Back to School shopping has started. Here in Florida, we kick off “tax free weekend,” which allows parents and students to purchase back to school items and pay no sales tax. Items included on that list: clothing, school supplies, computers, tablets, and smart phones! For many parents of tweens, the start of the school year also marks the start of the “cell phone conversation.” Do I get my child a smart phone? If so, what kind of smart phone? What limits do I put on them? Is it yet age appropriate for my child to have a phone?

So, how do you start the cell phone conversation with your child? Or, if you are a teacher or school administrator, how do you advise parents? There are a few ways to get the conversation going and things for you to consider.

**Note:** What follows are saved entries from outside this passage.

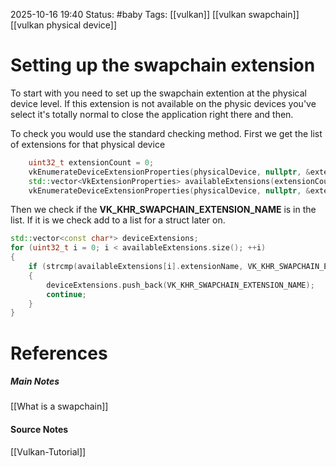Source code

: 2025-10-16 19:40
Status: #baby
Tags: [[vulkan]] [[vulkan swapchain]] [[vulkan physical device]]
# Setting up the swapchain extension

To start with you need to set up the swapchain extention at the physical device level. If this extension is not available on the physic devices you've select it's totally normal to close the application right there and then.

To check you would use the standard checking method. First we get the list of extensions for that physical device

```c++
	uint32_t extensionCount = 0;
	vkEnumerateDeviceExtensionProperties(physicalDevice, nullptr, &extensionCount, nullptr);
	std::vector<VkExtensionProperties> availableExtensions(extensionCount);
	vkEnumerateDeviceExtensionProperties(physicalDevice, nullptr, &extensionCount, availableExtensions.data());
```

Then we check if the **VK_KHR_SWAPCHAIN_EXTENSION_NAME** is in the list. If it is we check add to a list for a struct later on.

```c++
std::vector<const char*> deviceExtensions;
for (uint32_t i = 0; i < availableExtensions.size(); ++i) 
{
	if (strcmp(availableExtensions[i].extensionName, VK_KHR_SWAPCHAIN_EXTENSION_NAME))
	{
		deviceExtensions.push_back(VK_KHR_SWAPCHAIN_EXTENSION_NAME);
		continue;
	}
}
```
# References
##### Main Notes
[[What is a swapchain]]
#### Source Notes
[[Vulkan-Tutorial]]
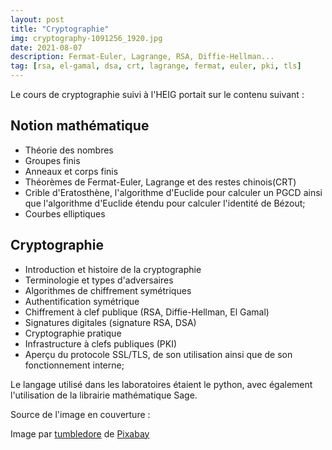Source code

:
 ```yaml
---
layout: post
title: "Cryptographie"
img: cryptography-1091256_1920.jpg
date: 2021-08-07
description: Fermat-Euler, Lagrange, RSA, Diffie-Hellman... 
tag: [rsa, el-gamal, dsa, crt, lagrange, fermat, euler, pki, tls]
---
```

Le cours de cryptographie suivi à l'HEIG portait sur le contenu suivant :

## Notion mathématique 

- Théorie des nombres 
- Groupes finis 
- Anneaux et corps finis 
- Théorèmes de Fermat-Euler, Lagrange et des restes chinois(CRT)
- Crible d'Eratosthène, l'algorithme d'Euclide pour calculer un PGCD ainsi que
  l'algorithme d'Euclide étendu pour calculer l'identité de Bézout;
- Courbes elliptiques 

## Cryptographie 

- Introduction et histoire de la cryptographie 
- Terminologie et types d'adversaires 
- Algorithmes de chiffrement symétriques 
- Authentification symétrique
- Chiffrement à clef publique  (RSA, Diffie-Hellman, El Gamal)
- Signatures digitales  (signature RSA, DSA)
- Cryptographie pratique 
- Infrastructure à clefs publiques (PKI)
- Aperçu du protocole SSL/TLS, de son utilisation ainsi que de son fonctionnement interne;

Le langage utilisé dans les laboratoires étaient le python, avec également l'utilisation de la librairie mathématique Sage.



Source de l'image en couverture  :

Image par <a href="https://pixabay.com/fr/users/tumbledore-1767790/?utm_source=link-attribution&amp;utm_medium=referral&amp;utm_campaign=image&amp;utm_content=1091256">tumbledore</a> de <a href="https://pixabay.com/fr/?utm_source=link-attribution&amp;utm_medium=referral&amp;utm_campaign=image&amp;utm_content=1091256">Pixabay</a>
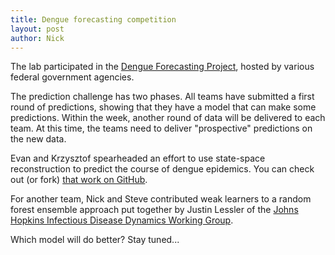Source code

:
 ```yaml
---
title: Dengue forecasting competition
layout: post
author: Nick
---
```


The lab participated in the [Dengue Forecasting Project](http://predict.phiresearchlab.org/dengue/index.html), hosted by various federal government agencies. 
<!--more-->

The prediction challenge has two phases. All teams have submitted a first round of predictions, showing that they have a model that can make some predictions. Within the week, another round of data will be delivered to each team. At this time, the teams need to deliver "prospective" predictions on the new data.  

Evan and Krzysztof spearheaded an effort to use state-space reconstruction to predict the course of dengue epidemics. You can check out (or fork) [that work on GitHub](https://github.com/reichlab/dengue-ssr-prediction).

For another team, Nick and Steve contributed weak learners to a random forest ensemble approach put together by Justin Lessler of the [Johns Hopkins Infectious Disease Dynamics Working Group](http://www.iddynamics.jhsph.edu/). 

Which model will do better? Stay tuned...


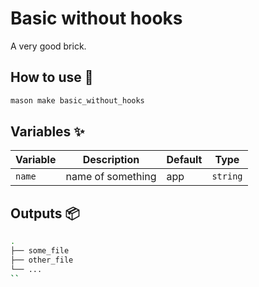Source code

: # Basic without hooks

A very good brick.



## How to use 🚀

```sh
mason make basic_without_hooks
```



## Variables ✨

| Variable | Description       | Default | Type     |
| -------- | ----------------- | ------- | -------- |
| `name`   | name of something | app     | `string` |



## Outputs 📦

```sh
.
├── some_file
├── other_file
└── ...
``
```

Is a smart phone Age-Appropriate?

I feel comfortable telling parents that a child should not have their own device if they are younger than double digits. While I have seen 8 and 9 years olds playing on devices, those devices should ultimately belong to an adult. After the age of 10, however, it becomes a little more challenging. It would be easiest if I could tell parents that X age is the right age for their child to get a smartphone. However, the reality is that every child is different.

Your child is unique in their maturity and tolerance for responsibility. A smartphone is a big responsibility. A few comparable questions: Do I feel comfortable leaving my child home alone for a few hours? Does my child take care of their toys (e.g. clothing, other electronics, etc)? Would I allow my child to supervise other children? These questions tell you a few things: Can my child safely navigate without adult supervision? Can they care for an expensive piece of electronics? Can my child effectively and safely manage and engage with others without adult supervision?

Have a Conversation About the Responsibility of a Smartphone

I know, I know… this sounds so cheesy. But the reality is that, like driving a car, getting a smartphone is a big responsibility. They are entering a new world of freedom and flexibility. One in which they can, likely will (and developmentally should) make some mistakes and missteps. If you want to know more about what kids really “get up to” 13893168079_a584a41d83_bonline, check out danah boyd’s It’s Complicated: The Social Lives of Networked Teens (this link gives you access to a free PDF version of the book). danah’s (yes, she spells it that way) book gives you a realistic look at how children engage with one another online. Here are some questions to discuss with your child:

  • What will you do if you see something that makes you uncomfortable online?
  • What will you do if you think that a friend or a classmate is being mean to you or someone else?
  • How will you react if someone makes you angry online?
  • What will you do if you think you have made a mistake in how you have acted online?
  • What will you do if your phone breaks or gets dropped in water?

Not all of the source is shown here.